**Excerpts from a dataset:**
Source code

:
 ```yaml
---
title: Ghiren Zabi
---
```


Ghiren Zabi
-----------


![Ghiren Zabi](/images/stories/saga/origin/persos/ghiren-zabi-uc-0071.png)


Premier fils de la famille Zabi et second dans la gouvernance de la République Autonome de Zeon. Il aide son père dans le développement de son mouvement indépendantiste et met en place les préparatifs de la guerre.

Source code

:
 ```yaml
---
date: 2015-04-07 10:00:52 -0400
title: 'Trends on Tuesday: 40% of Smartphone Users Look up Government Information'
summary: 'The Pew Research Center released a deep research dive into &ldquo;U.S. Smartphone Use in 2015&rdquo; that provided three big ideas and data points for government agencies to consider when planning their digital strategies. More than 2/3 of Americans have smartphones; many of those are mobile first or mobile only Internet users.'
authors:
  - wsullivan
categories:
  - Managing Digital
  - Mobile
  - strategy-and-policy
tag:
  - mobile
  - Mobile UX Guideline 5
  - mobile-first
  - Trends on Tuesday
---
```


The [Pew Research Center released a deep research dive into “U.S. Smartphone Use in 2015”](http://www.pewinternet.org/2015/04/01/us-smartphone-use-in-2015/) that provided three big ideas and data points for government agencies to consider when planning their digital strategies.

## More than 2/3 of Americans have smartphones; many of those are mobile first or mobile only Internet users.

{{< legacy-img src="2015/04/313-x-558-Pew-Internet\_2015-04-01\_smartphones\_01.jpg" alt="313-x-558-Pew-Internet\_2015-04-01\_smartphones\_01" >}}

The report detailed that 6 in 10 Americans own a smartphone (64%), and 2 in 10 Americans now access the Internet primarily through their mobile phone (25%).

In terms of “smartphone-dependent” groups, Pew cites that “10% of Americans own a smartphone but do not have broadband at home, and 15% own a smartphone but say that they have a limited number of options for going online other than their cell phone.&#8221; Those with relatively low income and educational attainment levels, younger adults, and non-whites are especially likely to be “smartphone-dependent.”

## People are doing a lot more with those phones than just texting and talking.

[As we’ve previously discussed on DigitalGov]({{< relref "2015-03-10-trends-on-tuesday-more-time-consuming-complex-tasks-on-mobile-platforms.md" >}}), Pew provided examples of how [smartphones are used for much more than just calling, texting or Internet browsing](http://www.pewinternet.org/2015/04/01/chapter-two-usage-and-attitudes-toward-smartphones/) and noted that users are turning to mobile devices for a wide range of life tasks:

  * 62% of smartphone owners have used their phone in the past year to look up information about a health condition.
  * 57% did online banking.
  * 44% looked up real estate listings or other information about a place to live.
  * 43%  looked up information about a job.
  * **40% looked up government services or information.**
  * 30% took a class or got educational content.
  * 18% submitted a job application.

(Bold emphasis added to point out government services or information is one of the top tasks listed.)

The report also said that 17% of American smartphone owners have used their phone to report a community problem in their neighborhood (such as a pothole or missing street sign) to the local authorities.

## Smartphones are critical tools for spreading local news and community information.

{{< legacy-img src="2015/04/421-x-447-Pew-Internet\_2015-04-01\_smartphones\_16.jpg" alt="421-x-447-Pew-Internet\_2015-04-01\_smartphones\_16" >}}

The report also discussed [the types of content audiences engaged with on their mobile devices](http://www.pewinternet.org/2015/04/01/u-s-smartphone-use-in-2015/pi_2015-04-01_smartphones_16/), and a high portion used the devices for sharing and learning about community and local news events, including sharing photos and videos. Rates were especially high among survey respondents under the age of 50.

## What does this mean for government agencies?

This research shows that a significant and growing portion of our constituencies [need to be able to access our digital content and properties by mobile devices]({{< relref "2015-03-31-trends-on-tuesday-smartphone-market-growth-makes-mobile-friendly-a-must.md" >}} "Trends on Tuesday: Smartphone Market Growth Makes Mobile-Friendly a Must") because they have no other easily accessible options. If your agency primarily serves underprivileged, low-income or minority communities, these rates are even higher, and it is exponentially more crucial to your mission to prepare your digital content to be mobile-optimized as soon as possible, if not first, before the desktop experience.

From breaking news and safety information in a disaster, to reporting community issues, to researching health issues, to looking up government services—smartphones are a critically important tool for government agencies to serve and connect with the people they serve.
* * *
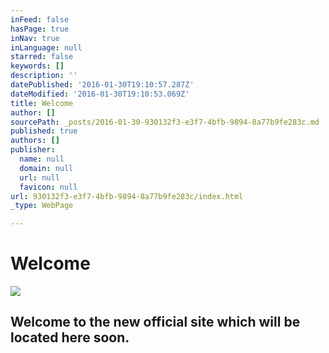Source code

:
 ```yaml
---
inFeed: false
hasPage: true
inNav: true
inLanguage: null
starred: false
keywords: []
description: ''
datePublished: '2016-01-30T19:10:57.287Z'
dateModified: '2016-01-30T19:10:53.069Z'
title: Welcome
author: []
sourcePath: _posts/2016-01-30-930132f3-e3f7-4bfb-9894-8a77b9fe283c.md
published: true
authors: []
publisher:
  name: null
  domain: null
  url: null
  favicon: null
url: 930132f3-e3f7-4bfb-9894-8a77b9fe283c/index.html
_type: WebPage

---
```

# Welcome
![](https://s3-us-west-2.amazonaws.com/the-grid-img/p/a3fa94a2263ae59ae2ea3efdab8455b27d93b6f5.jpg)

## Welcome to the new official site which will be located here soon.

**What you have to do:** From the entries above, select each line containing the string "Ghiren".

**Written response:**
title: Ghiren Zabi
Ghiren Zabi
![Ghiren Zabi](/images/stories/saga/origin/persos/ghiren-zabi-uc-0071.png)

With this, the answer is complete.